The fact that most shark species pose no danger to humans must be so unbelievable that encountering a shark that is seemingly not interested in attacking humans is so remarkable that is deserves a special name. Like the shysharks, the Nervous shark (Carcharhinus cautus) has been named because of its timid behavior in regard to humans.

Common im shallow warm costal waters off Australia, the nervous shark is a small species of requiem sharks. Typically 3.3 to 4.3 ft – 1.0 to 1.3 m – long, it is closely related to the blacktip reef shark, but has not as much black fin tips.

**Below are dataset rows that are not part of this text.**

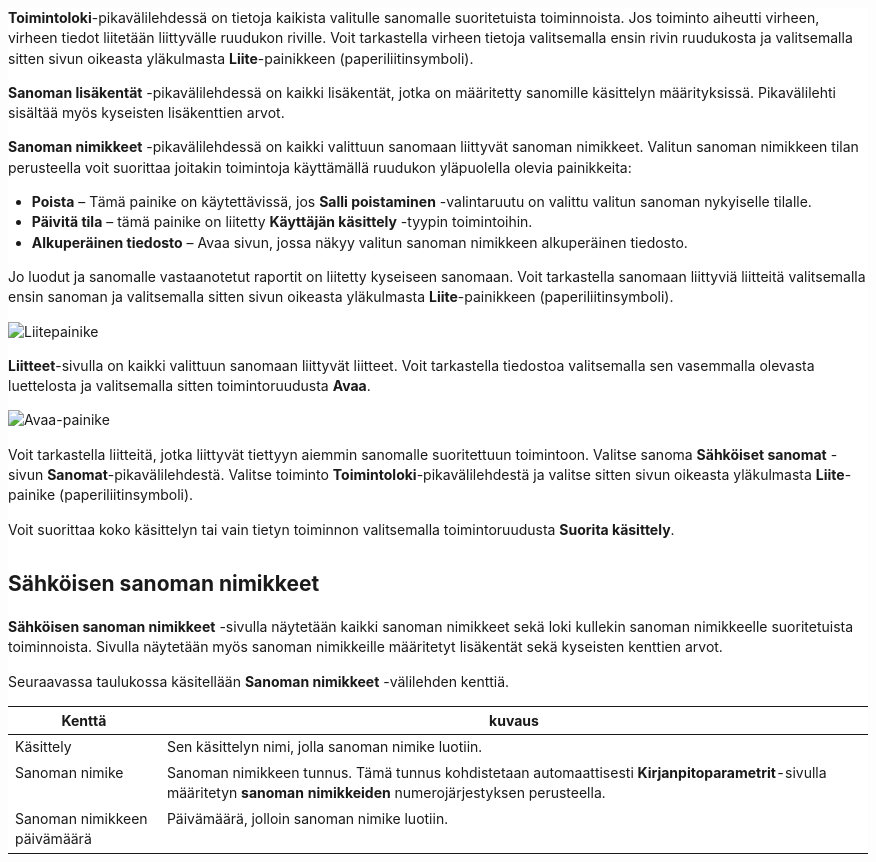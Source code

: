 **Toimintoloki**-pikavälilehdessä on tietoja kaikista valitulle sanomalle suoritetuista toiminnoista. Jos toiminto aiheutti virheen, virheen tiedot liitetään liittyvälle ruudukon riville. Voit tarkastella virheen tietoja valitsemalla ensin rivin ruudukosta ja valitsemalla sitten sivun oikeasta yläkulmasta **Liite**-painikkeen (paperiliitinsymboli).

**Sanoman lisäkentät** -pikavälilehdessä on kaikki lisäkentät, jotka on määritetty sanomille käsittelyn määrityksissä. Pikavälilehti sisältää myös kyseisten lisäkenttien arvot.

**Sanoman nimikkeet** -pikavälilehdessä on kaikki valittuun sanomaan liittyvät sanoman nimikkeet. Valitun sanoman nimikkeen tilan perusteella voit suorittaa joitakin toimintoja käyttämällä ruudukon yläpuolella olevia painikkeita:

- **Poista** – Tämä painike on käytettävissä, jos **Salli poistaminen** -valintaruutu on valittu valitun sanoman nykyiselle tilalle.
- **Päivitä tila** – tämä painike on liitetty **Käyttäjän käsittely** -tyypin toimintoihin.
- **Alkuperäinen tiedosto** – Avaa sivun, jossa näkyy valitun sanoman nimikkeen alkuperäinen tiedosto.

Jo luodut ja sanomalle vastaanotetut raportit on liitetty kyseiseen sanomaan. Voit tarkastella sanomaan liittyviä liitteitä valitsemalla ensin sanoman ja valitsemalla sitten sivun oikeasta yläkulmasta **Liite**-painikkeen (paperiliitinsymboli).

![Liitepainike](media/attachment-icon.png)

**Liitteet**-sivulla on kaikki valittuun sanomaan liittyvät liitteet. Voit tarkastella tiedostoa valitsemalla sen vasemmalla olevasta luettelosta ja valitsemalla sitten toimintoruudusta **Avaa**.

![Avaa-painike](media/open-button.png)

Voit tarkastella liitteitä, jotka liittyvät tiettyyn aiemmin sanomalle suoritettuun toimintoon. Valitse sanoma **Sähköiset sanomat** -sivun **Sanomat**-pikavälilehdestä. Valitse toiminto **Toimintoloki**-pikavälilehdestä ja valitse sitten sivun oikeasta yläkulmasta **Liite**-painike (paperiliitinsymboli).

Voit suorittaa koko käsittelyn tai vain tietyn toiminnon valitsemalla toimintoruudusta **Suorita käsittely**.

## <a name="electronic-message-items"></a>Sähköisen sanoman nimikkeet

**Sähköisen sanoman nimikkeet** -sivulla näytetään kaikki sanoman nimikkeet sekä loki kullekin sanoman nimikkeelle suoritetuista toiminnoista. Sivulla näytetään myös sanoman nimikkeille määritetyt lisäkentät sekä kyseisten kenttien arvot.

Seuraavassa taulukossa käsitellään **Sanoman nimikkeet** -välilehden kenttiä.

<table>
<thead>
<tr>
<th>Kenttä</th>
<th>kuvaus</th>
</tr>
</thead>
<tbody>
<tr>
<td>Käsittely</td>
<td>Sen käsittelyn nimi, jolla sanoman nimike luotiin.</td>
</tr>
<tr>
<td>Sanoman nimike</td>
<td>Sanoman nimikkeen tunnus. Tämä tunnus kohdistetaan automaattisesti <b>Kirjanpitoparametrit</b>-sivulla määritetyn <b>sanoman nimikkeiden</b> numerojärjestyksen perusteella.</td>
</tr>
<tr>
<td>Sanoman nimikkeen päivämäärä</td>
<td>Päivämäärä, jolloin sanoman nimike luotiin.</td>
</tr>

Like other requiem sharks, the Nervous shark is ovoviviparous. After 2 to 6 embryos exhausted their yolk supply, they are provisioned by the mother through a placental connection formed from the depleted yolk sac. Gestation lasts usually 10 months, and relatively large, living young are born annually or biennially in shallow nursery areas. Pups measuring 14 to 16 in -35 to 40 cm – long at birth and grow fast. They reach maturity at around four years (males) and six years (females).

Nervous sharks feed from fishes, crustaceans and molluscs, but have been observed taking semiaquatic snakes, too. They aren’t targeted intentionally, but are threatened as bycatch in the prawn trawl fisheries and inshore gill-net and line fisheries.